* **Task objective**
Skip the pictures. Repeat everything else in the records word for word.

* **Given records**
----------

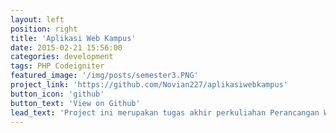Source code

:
 ```yaml
---
layout: left
position: right
title: 'Aplikasi Web Kampus'
date: 2015-02-21 15:56:00
categories: development
tags: PHP Codeigniter 
featured_image: '/img/posts/semester3.PNG'
project_link: 'https://github.com/Novian227/aplikasiwebkampus'
button_icon: 'github'
button_text: 'View on Github'
lead_text: 'Project ini merupakan tugas akhir perkuliahan Perancangan Web II pada semester 3'
---
```

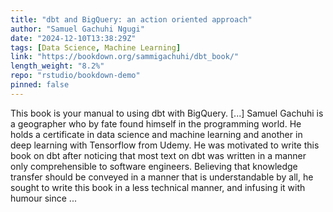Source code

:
 ```yaml
---
title: "dbt and BigQuery: an action oriented approach"
author: "Samuel Gachuhi Ngugi"
date: "2024-12-10T13:38:29Z"
tags: [Data Science, Machine Learning]
link: "https://bookdown.org/sammigachuhi/dbt_book/"
length_weight: "8.2%"
repo: "rstudio/bookdown-demo"
pinned: false
---
```


This book is your manual to using dbt with BigQuery. [...] Samuel Gachuhi is a geographer who by fate found himself in the programming world. He holds a certificate in data science and machine learning and another in deep learning with Tensorflow from Udemy. He was motivated to write this book on dbt after noticing that most text on dbt was written in a manner only comprehensible to software engineers. Believing that knowledge transfer should be conveyed in a manner that is understandable by all, he sought to write this book in a less technical manner, and infusing it with humour since ...
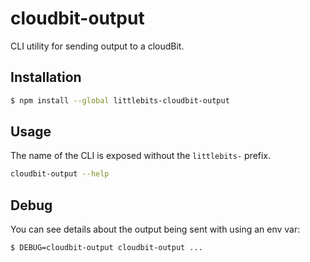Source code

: # cloudbit-output

CLI utility for sending output to a cloudBit.



## Installation
```sh
$ npm install --global littlebits-cloudbit-output
```

## Usage
The name of the CLI is exposed without the `littlebits-` prefix.
```sh
cloudbit-output --help
```

## Debug
You can see details about the output being sent with using an env var:
```sh
$ DEBUG=cloudbit-output cloudbit-output ...
```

----------

* **Solution below**
Source code

:
 ```yaml
---
layout: left
position: right
title: 'Aplikasi Web Kampus'
date: 2015-02-21 15:56:00
categories: development
tags: PHP Codeigniter 
featured_image: '/img/posts/semester3.PNG'
project_link: 'https://github.com/Novian227/aplikasiwebkampus'
button_icon: 'github'
button_text: 'View on Github'
lead_text: 'Project ini merupakan tugas akhir perkuliahan Perancangan Web II pada semester 3'
---
```

Source code

:
 ```yaml
---
title: "dbt and BigQuery: an action oriented approach"
author: "Samuel Gachuhi Ngugi"
date: "2024-12-10T13:38:29Z"
tags: [Data Science, Machine Learning]
link: "https://bookdown.org/sammigachuhi/dbt_book/"
length_weight: "8.2%"
repo: "rstudio/bookdown-demo"
pinned: false
---
```


This book is your manual to using dbt with BigQuery. [...] Samuel Gachuhi is a geographer who by fate found himself in the programming world. He holds a certificate in data science and machine learning and another in deep learning with Tensorflow from Udemy. He was motivated to write this book on dbt after noticing that most text on dbt was written in a manner only comprehensible to software engineers. Believing that knowledge transfer should be conveyed in a manner that is understandable by all, he sought to write this book in a less technical manner, and infusing it with humour since ...
Source code

: # cloudbit-output

CLI utility for sending output to a cloudBit.



## Installation
```sh
$ npm install --global littlebits-cloudbit-output
```

## Usage
The name of the CLI is exposed without the `littlebits-` prefix.
```sh
cloudbit-output --help
```

## Debug
You can see details about the output being sent with using an env var:
```sh
$ DEBUG=cloudbit-output cloudbit-output ...
```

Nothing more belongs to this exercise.